*** Opening SOURCE DATA ***
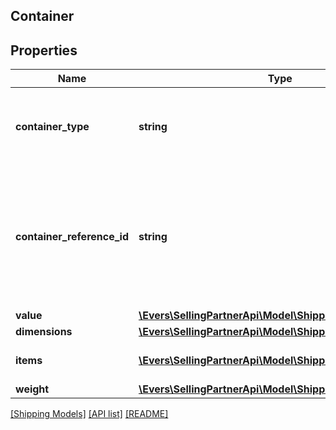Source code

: ## Container

## Properties

Name | Type | Description | Notes
------------ | ------------- | ------------- | -------------
**container_type** | **string** | The type of physical container being used. (always &#39;PACKAGE&#39;) | [optional]
**container_reference_id** | **string** | An identifier for the container. This must be unique within all the containers in the same shipment. |
**value** | [**\Evers\SellingPartnerApi\Model\Shipping\Currency**](Currency.md) |  |
**dimensions** | [**\Evers\SellingPartnerApi\Model\Shipping\Dimensions**](Dimensions.md) |  |
**items** | [**\Evers\SellingPartnerApi\Model\Shipping\ContainerItem[]**](ContainerItem.md) | A list of the items in the container. |
**weight** | [**\Evers\SellingPartnerApi\Model\Shipping\Weight**](Weight.md) |  |

[[Shipping Models]](../) [[API list]](../../Api) [[README]](../../../README.md)
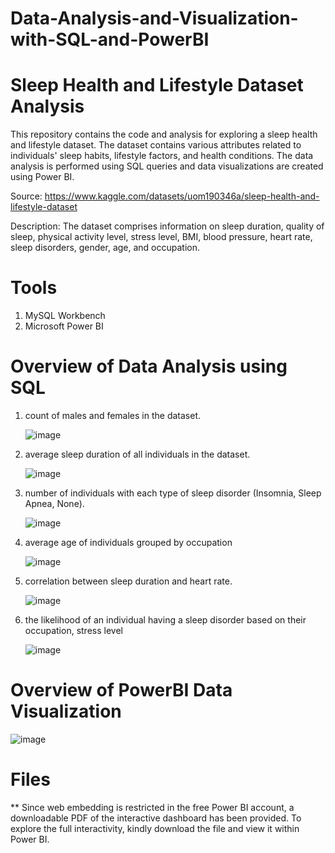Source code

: # Data-Analysis-and-Visualization-with-SQL-and-PowerBI

#  Sleep Health and Lifestyle Dataset Analysis

This repository contains the code and analysis for exploring a sleep health and lifestyle dataset. The dataset contains various attributes related to individuals' sleep habits, lifestyle factors, and health conditions. The data analysis is performed using SQL queries and data visualizations are created using Power BI.


Source: https://www.kaggle.com/datasets/uom190346a/sleep-health-and-lifestyle-dataset

Description: The dataset comprises information on sleep duration, quality of sleep, physical activity level, stress level, BMI, blood pressure, heart rate, sleep disorders, gender, age, and occupation.


# Tools
1. MySQL Workbench
2. Microsoft Power BI


# Overview of Data Analysis using SQL

1. count of males and females in the dataset.
   
   ![image](https://github.com/ssarag/Data-Analysis-and-Visualization-with-SQL-and-PowerBI/assets/103538049/8cc3b8c3-b75b-4a05-9348-81fef4c0e824)

2. average sleep duration of all individuals in the dataset.

   ![image](https://github.com/ssarag/Data-Analysis-and-Visualization-with-SQL-and-PowerBI/assets/103538049/b74cffb5-e898-4899-9165-4abb6ec34288)


3. number of individuals with each type of sleep disorder (Insomnia, Sleep Apnea, None).

   ![image](https://github.com/ssarag/Data-Analysis-and-Visualization-with-SQL-and-PowerBI/assets/103538049/2722f97a-7790-40e3-8deb-fd4e9edf891a)


4. average age of individuals grouped by occupation

   ![image](https://github.com/ssarag/Data-Analysis-and-Visualization-with-SQL-and-PowerBI/assets/103538049/1f70591e-e3c3-462d-99ac-09311da7c8fe)



5. correlation between sleep duration and heart rate.

   
   ![image](https://github.com/ssarag/Data-Analysis-and-Visualization-with-SQL-and-PowerBI/assets/103538049/f34fa63a-84a3-41f9-9f75-53e309dcddbc)


7. the likelihood of an individual having a sleep disorder based on their occupation, stress level

   ![image](https://github.com/ssarag/Data-Analysis-and-Visualization-with-SQL-and-PowerBI/assets/103538049/43c8fb72-289a-4e73-8e9d-8d7ff11a1af5)

   



# Overview of PowerBI Data Visualization

![image](https://github.com/ssarag/Data-Analysis-and-Visualization-with-SQL-and-PowerBI/assets/103538049/dfaf54da-31da-4a19-a33d-84c408b613b9)


# Files
** Since web embedding is restricted in the free Power BI account, a downloadable PDF of the interactive dashboard has been provided. To explore the full interactivity, kindly download the file and view it within Power BI.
*** Closing SOURCE DATA ***
- **WORK ITEM**
Take the line that contains "# Overview of PowerBI Data Visualization" and each line after it down to the last of the records, and retype them exactly; add nothing else.

- **SOLUTION BELOW**
# Overview of PowerBI Data Visualization

![image](https://github.com/ssarag/Data-Analysis-and-Visualization-with-SQL-and-PowerBI/assets/103538049/dfaf54da-31da-4a19-a33d-84c408b613b9)


# Files
** Since web embedding is restricted in the free Power BI account, a downloadable PDF of the interactive dashboard has been provided. To explore the full interactivity, kindly download the file and view it within Power BI.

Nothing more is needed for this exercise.